As to the Indian Gymnosophists, they dwelt in the woods, where they lived upon the wild products of the earth, and never drank wine nor married. Some of them practised physic, and travelled from one place to another; these were particularly famous for their remedies against barrenness. Some of them, likewise, pretended to practise magic, and to foretell future events.

In general, the Gymnosophists were wise and learned men: their maxims and discourses, recorded by historians, do not in the least favour a barbarous education; but are plainly the result of great sense and deep thought. They kept up the dignity of their character to so high a degree, that it was never their custom to wait upon any body, not even upon princes themselves. They believed the immortality and transmigration of the soul: they placed the chief happiness of man in a contempt of the goods of fortune and the pleasures of sense, and gloried in having given faithful and disinterested counsels to princes and magistrates. It is said, that when they became old and infirm, they threw themselves into a pile of burning wood, in order to prevent the miseries of an advanced age. One of them, named Calamus, thus burnt himself in the presence of Alexander the Great.
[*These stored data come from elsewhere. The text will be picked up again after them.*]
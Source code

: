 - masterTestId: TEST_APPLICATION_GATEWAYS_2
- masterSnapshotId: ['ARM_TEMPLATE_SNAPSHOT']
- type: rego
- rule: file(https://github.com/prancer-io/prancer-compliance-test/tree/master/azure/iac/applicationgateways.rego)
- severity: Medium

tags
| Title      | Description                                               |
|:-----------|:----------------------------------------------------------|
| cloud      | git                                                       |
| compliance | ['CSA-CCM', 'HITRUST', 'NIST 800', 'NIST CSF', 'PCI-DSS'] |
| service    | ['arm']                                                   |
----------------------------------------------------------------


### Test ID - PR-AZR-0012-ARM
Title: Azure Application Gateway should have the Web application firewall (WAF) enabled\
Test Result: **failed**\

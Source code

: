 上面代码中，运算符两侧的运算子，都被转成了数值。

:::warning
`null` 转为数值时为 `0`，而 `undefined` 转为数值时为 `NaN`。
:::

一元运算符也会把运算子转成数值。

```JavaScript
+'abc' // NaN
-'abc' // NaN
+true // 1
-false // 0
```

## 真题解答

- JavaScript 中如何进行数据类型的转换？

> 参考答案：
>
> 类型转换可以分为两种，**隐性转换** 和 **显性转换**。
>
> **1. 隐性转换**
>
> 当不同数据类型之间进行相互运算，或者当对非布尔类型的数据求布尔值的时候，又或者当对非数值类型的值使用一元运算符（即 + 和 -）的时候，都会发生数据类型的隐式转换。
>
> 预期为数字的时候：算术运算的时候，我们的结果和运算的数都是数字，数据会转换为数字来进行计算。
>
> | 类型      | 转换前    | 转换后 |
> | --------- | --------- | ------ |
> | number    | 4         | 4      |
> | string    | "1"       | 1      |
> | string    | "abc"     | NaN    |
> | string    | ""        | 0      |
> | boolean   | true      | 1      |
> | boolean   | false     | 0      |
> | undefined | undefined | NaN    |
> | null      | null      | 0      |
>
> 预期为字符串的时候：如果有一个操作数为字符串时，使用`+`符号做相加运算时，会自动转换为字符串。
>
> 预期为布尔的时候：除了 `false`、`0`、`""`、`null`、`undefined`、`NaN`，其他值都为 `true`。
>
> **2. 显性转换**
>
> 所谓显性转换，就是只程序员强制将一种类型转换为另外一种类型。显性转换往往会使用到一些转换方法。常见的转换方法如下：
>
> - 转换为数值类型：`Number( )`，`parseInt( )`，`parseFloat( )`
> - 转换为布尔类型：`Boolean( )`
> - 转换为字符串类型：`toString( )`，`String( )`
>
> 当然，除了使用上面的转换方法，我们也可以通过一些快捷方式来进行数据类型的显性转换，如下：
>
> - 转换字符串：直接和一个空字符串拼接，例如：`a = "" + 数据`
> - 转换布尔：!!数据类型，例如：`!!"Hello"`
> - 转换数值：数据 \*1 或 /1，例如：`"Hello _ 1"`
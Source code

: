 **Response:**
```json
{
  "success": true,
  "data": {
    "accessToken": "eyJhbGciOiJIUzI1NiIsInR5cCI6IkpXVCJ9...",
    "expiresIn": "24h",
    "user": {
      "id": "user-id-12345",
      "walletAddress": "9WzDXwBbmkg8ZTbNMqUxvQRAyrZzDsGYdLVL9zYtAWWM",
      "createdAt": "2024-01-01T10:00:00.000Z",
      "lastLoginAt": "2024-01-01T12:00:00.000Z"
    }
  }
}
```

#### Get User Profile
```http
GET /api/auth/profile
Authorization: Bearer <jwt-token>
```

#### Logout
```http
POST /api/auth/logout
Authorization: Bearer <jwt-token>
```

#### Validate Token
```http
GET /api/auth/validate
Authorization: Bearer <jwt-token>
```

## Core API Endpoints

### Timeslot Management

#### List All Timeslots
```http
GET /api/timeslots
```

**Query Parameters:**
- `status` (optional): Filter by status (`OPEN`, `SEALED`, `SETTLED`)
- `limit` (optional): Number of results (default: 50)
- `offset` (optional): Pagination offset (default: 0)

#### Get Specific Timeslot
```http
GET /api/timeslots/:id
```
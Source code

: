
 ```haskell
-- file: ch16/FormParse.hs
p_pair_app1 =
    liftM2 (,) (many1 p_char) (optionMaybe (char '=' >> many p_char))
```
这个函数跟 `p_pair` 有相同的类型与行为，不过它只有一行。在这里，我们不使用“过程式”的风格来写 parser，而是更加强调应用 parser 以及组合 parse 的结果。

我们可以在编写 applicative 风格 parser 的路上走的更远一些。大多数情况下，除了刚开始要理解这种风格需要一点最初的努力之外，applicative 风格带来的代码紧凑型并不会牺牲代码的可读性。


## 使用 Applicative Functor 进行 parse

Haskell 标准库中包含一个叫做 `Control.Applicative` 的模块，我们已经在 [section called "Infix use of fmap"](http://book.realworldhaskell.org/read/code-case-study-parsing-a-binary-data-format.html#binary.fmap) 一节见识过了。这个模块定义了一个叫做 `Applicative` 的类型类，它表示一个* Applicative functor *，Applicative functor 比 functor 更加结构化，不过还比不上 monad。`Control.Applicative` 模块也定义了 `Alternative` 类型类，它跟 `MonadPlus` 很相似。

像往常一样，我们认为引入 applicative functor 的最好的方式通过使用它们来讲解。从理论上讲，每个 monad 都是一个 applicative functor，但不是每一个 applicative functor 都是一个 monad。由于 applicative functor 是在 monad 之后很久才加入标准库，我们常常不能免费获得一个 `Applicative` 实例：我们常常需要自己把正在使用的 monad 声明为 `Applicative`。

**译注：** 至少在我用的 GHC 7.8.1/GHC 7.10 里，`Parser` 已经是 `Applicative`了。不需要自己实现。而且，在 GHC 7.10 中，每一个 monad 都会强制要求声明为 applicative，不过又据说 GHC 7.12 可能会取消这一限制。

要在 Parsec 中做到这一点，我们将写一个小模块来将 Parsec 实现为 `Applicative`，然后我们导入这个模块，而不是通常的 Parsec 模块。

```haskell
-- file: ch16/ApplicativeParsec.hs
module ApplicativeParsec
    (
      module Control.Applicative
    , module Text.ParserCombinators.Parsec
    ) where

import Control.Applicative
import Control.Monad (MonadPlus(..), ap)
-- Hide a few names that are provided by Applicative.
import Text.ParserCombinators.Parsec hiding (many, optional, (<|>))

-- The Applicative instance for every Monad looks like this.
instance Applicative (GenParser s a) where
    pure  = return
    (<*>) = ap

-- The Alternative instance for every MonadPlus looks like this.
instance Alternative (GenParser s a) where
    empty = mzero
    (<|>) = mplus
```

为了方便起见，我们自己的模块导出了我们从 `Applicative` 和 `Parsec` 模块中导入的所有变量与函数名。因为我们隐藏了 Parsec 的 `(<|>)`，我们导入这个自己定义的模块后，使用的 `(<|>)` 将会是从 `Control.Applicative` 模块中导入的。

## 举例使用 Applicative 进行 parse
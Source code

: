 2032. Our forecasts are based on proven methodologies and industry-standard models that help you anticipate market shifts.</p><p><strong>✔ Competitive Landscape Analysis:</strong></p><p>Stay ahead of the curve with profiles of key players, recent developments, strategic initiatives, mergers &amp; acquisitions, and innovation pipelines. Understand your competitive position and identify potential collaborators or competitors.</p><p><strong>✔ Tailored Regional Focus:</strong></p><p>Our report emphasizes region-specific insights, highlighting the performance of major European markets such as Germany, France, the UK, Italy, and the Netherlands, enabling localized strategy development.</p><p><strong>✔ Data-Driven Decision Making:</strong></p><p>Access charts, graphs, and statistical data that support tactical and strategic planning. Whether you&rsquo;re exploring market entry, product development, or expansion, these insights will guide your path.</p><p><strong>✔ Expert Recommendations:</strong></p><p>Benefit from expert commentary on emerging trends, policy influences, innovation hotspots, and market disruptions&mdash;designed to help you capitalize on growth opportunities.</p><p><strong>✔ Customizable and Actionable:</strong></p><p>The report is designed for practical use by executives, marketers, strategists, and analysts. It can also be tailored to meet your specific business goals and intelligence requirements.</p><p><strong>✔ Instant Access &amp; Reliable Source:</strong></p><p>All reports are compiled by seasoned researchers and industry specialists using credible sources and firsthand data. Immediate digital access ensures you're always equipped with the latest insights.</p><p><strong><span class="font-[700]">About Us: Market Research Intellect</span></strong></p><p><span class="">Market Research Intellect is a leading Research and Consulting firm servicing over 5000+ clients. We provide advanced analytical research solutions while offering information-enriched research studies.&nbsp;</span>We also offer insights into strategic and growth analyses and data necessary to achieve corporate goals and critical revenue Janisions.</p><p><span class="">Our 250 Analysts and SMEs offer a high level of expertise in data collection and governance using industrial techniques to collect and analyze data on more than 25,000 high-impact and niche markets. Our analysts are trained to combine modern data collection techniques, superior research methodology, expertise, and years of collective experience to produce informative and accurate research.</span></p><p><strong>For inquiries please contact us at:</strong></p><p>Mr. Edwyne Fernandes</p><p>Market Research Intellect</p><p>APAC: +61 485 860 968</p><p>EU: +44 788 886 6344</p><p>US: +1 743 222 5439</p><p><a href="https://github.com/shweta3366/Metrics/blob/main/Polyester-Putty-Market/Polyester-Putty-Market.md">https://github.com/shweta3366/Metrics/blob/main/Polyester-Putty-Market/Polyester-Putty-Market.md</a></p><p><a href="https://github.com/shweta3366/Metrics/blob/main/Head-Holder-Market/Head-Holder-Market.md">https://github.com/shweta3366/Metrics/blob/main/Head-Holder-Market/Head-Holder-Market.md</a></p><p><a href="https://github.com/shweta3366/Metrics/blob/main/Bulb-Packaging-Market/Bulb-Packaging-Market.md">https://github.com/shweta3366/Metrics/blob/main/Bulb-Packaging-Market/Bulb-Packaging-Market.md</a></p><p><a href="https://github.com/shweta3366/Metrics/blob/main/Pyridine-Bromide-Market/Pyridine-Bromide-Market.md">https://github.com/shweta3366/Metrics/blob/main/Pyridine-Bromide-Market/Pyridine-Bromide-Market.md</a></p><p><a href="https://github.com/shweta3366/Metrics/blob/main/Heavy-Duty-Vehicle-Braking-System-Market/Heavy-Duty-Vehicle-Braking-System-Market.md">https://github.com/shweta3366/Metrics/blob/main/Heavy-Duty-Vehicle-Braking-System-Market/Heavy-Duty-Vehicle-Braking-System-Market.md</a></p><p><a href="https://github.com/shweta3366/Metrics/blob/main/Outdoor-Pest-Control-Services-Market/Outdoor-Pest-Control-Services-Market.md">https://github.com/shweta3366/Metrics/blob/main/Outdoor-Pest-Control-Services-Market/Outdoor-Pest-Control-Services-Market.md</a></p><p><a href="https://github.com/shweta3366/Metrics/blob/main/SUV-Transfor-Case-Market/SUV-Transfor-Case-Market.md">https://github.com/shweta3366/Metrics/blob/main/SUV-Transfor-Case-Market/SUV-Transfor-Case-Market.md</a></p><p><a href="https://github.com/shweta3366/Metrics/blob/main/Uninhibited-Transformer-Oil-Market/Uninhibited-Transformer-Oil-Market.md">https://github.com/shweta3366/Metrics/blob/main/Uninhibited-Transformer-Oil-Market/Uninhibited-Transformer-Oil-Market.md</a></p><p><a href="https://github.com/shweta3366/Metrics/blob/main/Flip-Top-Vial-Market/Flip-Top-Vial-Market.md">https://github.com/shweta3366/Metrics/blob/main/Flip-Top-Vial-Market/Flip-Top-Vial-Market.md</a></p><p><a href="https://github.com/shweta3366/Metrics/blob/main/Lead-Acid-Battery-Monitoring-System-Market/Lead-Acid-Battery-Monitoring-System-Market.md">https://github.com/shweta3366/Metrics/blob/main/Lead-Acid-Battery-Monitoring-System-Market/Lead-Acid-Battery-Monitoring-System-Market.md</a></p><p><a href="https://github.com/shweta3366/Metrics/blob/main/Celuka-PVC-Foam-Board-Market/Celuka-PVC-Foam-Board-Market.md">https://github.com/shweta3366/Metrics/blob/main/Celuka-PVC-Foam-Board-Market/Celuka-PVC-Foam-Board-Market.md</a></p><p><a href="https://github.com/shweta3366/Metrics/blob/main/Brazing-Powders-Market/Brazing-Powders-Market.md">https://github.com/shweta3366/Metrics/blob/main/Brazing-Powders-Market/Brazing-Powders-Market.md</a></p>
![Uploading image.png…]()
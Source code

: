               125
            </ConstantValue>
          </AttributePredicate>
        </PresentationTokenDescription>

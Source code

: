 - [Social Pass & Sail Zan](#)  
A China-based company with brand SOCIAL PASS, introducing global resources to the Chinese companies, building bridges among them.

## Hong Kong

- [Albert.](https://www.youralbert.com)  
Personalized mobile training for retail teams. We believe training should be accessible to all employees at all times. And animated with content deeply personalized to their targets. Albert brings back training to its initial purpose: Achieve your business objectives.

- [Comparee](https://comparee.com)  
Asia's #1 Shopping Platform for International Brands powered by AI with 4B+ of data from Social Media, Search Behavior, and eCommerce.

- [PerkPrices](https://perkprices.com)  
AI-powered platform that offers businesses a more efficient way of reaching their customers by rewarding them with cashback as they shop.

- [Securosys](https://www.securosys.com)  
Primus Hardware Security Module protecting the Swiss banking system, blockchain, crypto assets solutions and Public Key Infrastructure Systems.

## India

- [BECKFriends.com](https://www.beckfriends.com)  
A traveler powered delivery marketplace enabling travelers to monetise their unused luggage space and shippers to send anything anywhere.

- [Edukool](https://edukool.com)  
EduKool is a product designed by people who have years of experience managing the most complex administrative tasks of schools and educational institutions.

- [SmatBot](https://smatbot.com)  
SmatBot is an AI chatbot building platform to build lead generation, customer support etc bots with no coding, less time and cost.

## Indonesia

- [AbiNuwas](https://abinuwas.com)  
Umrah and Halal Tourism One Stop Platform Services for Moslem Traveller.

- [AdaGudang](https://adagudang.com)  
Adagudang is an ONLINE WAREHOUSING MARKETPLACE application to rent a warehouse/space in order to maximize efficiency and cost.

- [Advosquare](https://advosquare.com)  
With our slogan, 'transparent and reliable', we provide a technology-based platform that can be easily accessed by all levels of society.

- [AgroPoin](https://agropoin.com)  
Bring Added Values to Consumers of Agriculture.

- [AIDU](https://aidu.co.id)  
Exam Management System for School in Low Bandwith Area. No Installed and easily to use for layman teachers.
Apuleius describes the Gymnosophists thus: "They are all devoted to the study of wisdom, both the elder masters and the younger pupils; and what to me appears the most amiable thing in their character is, that they have an aversion to idleness and indolence: accordingly, as soon as the table is spread, before a bit of victuals be brought, the youths are all called together from their several places and offices, and the masters examine what good they have done since the sun-rise: here one relates something he has discovered by meditation; another has learned something by demonstration; and as for those who have nothing to allege why they should dine, they are turned out to work fasting."

The great leader of the Gymnosophists, according to Jerome, was one Buddas, called by Clemens Butta, who is ranked by Suidas among the Brahmans. That last author makes Buddas, the preceptor of Manes the Persian, the founder of the Gymnosophists.